If the regularity of your bowel movements has changed, but you’re not actually experiencing pain or discomfort when going to the toilet, this might be completely normal and you might not need to do anything, in particular, to “combat” it.

 

Here are the most effective ways to deal with constipation on the keto diet:

#1. Make Sure You’re Well-hydrated

Being dehydrated can have a direct effect on your bowel movements and make them difficult and painful.

The keto diet is diuretic (you’ll notice that you pee more than usual), so you need to make sure you’re drinking sufficient amounts of fluids to keep you hydrated.

If you’re drinking tea or coffee in the morning, you should be aware of the fact that they also have a mild diuretic effect, and that you might need to up your water intake accordingly.

You don’t need to drink excessive amounts of fluid, though, as you risk flushing your electrolytes at a higher rate than replenishing them. Use your thirst to guide you and add salt to your water to make sure you’re getting your sodium in.

#2. Make Sure You’re Getting Enough Sodium and Potassium

Electrolyte supplementation is extremely important on keto, and if you’re just starting out, you might not yet be familiar with that.

Sodium and potassium, in particular, function in a tight correlation in our bodies, and because of keto’s diuretic effect, your kidneys are excreting them at a higher rate than usual.

This means that you need to make sure you’re replenishing them, as insufficient sodium and/or potassium might result in weakness, dizziness, headaches, elevated blood pressure, and constipation.

Your sodium should be of at least 2000 to 4000 mg per day, and if you’re particularly active and/or sweating a lot, you might need more.

The recommended potassium amount you should be getting daily is of 4700 mg. However, it’s best if you get it from real potassium rich foods, such as avocado, broccoli, salmon, chicken breast and the like, as potassium supplementation can be dangerous.

For more details on electrolytes, make sure to check our Electrolytes and Supplements Guide for Keto.

If you’re constipated, making sure that you’re well-hydrated and that your electrolytes are in check should be the first step in trying to resolve the problem.

#3. Take Magnesium Supplements

Magnesium is another element that is essential while doing keto.

Your magnesium needs will not increase with this diet. However, most people nowadays are not getting enough magnesium from diet alone.

In fact, studies from 2005-2006 have shown that nearly half of the US population was deficient in magnesium (2).

Additionally, magnesium is highly effective as a mild laxative and can help with indigestion as well as a good relief for constipation.

On top of helping with bowel movements, magnesium has a calming effect on the nervous system, and constipation can actually be aggravated by stress.

When you’re starting keto, your body will undergo some biological stress during the adaptation phase.

This is completely normal, as the ketogenic diet will change the way your body is processing fat. However, magnesium can be a very helpful tool in easing that process.

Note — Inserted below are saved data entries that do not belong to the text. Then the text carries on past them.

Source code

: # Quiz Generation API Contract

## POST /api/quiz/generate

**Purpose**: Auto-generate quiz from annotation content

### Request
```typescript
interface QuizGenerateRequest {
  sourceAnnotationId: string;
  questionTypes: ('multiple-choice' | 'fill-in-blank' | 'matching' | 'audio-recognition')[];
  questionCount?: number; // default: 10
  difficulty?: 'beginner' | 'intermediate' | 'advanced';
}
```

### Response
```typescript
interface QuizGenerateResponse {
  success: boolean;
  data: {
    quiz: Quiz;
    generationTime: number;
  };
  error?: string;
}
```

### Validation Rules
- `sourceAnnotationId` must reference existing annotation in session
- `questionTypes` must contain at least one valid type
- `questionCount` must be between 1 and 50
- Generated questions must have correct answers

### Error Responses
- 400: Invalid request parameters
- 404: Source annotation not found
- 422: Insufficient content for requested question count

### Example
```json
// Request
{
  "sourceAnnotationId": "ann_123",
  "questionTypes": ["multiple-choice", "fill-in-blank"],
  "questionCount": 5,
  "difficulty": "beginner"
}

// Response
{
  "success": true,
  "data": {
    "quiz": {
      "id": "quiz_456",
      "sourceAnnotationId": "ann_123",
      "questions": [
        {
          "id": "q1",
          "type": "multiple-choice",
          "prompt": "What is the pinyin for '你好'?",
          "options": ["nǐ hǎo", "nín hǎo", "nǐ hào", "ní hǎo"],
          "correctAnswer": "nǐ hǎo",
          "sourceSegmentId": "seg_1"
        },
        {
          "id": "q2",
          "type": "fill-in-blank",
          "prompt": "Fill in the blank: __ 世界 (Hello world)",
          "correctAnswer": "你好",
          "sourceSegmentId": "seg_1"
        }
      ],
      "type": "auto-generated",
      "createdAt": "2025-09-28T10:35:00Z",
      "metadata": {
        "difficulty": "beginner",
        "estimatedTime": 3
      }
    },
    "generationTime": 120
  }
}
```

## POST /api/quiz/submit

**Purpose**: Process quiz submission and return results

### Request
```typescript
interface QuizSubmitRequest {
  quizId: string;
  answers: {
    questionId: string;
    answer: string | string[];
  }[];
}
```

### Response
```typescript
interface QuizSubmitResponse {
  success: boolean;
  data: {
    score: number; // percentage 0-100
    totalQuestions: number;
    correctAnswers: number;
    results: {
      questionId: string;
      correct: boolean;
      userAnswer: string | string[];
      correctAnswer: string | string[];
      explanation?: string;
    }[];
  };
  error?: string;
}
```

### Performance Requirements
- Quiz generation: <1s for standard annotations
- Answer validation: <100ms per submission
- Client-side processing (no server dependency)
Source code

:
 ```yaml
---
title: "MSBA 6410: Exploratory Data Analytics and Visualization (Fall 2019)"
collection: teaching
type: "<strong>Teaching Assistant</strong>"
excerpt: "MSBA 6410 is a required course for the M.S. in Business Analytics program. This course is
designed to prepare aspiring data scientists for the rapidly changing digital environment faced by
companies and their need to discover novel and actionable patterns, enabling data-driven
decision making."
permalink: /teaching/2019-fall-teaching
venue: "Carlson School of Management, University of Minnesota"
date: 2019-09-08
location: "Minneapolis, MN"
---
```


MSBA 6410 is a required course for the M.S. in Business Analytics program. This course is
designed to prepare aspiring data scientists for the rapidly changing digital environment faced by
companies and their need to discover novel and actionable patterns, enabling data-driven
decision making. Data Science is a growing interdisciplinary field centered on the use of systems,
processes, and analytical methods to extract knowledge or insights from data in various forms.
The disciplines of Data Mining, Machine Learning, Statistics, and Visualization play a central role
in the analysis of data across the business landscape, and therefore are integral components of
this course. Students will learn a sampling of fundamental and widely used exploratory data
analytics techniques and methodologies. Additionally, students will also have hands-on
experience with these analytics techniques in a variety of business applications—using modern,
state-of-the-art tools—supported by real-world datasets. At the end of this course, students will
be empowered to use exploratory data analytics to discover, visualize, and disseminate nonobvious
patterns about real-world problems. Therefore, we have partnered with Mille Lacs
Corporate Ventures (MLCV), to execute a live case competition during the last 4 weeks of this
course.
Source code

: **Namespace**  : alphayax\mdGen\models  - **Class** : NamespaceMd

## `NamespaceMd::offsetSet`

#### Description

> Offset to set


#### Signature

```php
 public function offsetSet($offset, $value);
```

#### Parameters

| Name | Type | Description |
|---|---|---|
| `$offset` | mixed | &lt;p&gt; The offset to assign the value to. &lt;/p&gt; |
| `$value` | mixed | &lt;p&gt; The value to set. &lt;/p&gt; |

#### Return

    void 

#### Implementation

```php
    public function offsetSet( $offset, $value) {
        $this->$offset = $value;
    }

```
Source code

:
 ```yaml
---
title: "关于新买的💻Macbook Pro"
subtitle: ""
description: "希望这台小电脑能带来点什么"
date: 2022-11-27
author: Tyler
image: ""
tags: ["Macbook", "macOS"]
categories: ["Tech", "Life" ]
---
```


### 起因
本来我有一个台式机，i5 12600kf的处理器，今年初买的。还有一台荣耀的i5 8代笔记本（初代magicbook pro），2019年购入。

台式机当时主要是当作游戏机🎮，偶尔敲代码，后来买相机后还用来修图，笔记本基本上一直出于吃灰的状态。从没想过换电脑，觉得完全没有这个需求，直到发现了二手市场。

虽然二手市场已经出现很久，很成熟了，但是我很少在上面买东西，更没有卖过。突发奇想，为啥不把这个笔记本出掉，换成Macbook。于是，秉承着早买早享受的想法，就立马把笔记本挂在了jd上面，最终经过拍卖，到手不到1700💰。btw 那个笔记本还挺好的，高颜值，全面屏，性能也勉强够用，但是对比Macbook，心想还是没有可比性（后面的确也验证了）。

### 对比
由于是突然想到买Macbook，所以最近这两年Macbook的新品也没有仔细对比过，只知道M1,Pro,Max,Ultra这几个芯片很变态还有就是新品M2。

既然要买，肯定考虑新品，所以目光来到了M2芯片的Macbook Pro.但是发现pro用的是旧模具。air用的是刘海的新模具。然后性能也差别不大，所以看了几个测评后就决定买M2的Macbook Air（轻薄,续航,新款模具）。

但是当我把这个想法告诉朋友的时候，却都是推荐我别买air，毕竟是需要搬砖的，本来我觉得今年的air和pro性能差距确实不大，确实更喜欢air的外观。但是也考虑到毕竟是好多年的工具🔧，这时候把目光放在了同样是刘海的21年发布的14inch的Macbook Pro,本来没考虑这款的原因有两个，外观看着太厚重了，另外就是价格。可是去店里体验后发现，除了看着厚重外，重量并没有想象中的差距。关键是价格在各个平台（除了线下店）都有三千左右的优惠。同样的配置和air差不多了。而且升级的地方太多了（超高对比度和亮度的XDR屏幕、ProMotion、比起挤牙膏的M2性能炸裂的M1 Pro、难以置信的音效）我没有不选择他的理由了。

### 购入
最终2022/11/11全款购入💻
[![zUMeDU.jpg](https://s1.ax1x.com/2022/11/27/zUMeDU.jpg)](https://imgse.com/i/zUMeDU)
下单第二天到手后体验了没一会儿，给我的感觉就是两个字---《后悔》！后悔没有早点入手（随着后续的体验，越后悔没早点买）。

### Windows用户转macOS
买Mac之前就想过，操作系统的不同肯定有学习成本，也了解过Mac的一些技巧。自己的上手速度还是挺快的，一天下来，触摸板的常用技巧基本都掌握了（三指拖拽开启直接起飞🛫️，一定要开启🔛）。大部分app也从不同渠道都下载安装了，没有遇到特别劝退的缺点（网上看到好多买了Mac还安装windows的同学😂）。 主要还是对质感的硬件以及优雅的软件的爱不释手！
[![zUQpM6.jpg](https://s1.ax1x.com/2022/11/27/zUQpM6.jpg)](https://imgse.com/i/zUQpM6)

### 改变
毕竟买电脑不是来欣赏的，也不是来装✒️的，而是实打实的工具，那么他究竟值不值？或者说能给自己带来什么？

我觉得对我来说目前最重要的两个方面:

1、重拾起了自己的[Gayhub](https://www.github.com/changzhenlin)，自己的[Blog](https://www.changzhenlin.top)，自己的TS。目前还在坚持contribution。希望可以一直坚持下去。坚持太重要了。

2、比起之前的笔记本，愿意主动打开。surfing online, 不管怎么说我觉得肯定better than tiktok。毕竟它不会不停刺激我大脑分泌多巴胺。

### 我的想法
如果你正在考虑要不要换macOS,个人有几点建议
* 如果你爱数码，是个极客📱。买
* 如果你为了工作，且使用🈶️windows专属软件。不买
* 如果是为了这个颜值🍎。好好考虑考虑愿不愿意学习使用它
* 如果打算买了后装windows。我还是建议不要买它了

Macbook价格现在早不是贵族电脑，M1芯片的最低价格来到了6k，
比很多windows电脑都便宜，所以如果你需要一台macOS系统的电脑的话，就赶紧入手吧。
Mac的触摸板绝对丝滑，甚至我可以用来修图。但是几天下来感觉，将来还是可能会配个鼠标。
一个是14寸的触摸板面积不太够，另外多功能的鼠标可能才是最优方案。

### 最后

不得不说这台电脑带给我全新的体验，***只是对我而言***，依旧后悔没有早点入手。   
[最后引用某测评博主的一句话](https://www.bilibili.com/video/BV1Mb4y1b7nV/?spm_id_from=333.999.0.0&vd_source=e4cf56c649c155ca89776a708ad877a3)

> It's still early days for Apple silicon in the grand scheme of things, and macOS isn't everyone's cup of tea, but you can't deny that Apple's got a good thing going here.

According to the discussions we have seen in our keto community, magnesium supplements work wonders for most people with constipation.

#4. Eat an Adequate Amount of Fiber From Green Vegetables

Getting enough dietary fiber from fiber rich foods can greatly help regularity.

You can find fiber in all plant foods, and green vegetables are a particularly good source of it, as they are low in net carbs and will help you get other essential micronutrients in.

Some of the best vegetables for keto are, among others:

  • Spinach
  • Celery
  • Avocado
  • Asparagus
  • Kale
  • Bok choy
  • Arugula
  • Zucchini
  • Mushrooms
  • Tomato (technically a fruit, but very low in net carbs)
  • Cauliflower

Other super high-fiber foods are flaxseed, acacia gum and psyllium husk powder.

Consuming these on a regular basis will help you have a well-balanced diet that is not lacking in essential vitamins and minerals, and will also help with regular bowel movements.

You can use them to make salads and side dishes, and they’ll also help you feel fuller for longer. So, get your spinach in!

You can also increase your daily fiber intake by taking these best keto fiber supplements.

#5. Drink a Cup of Hot (Warm) Coffee or Tea (or even water) on An Empty Stomach

If you have been constipated for a couple of days and are starting to experience unpleasant side effects, such as bloating, then drinking something mildly diuretic, such as coffee or tea on an empty stomach, can help a lot.

Moreover, drinking a hot (warm) liquid induces mild contractions in your intestines, so if you’re not a fan of coffee or tea, you can just drink some hot water.

This will also aid with digestion, can decrease your stress levels, and will help you stay well hydrated, so there’s no reason not to try it out.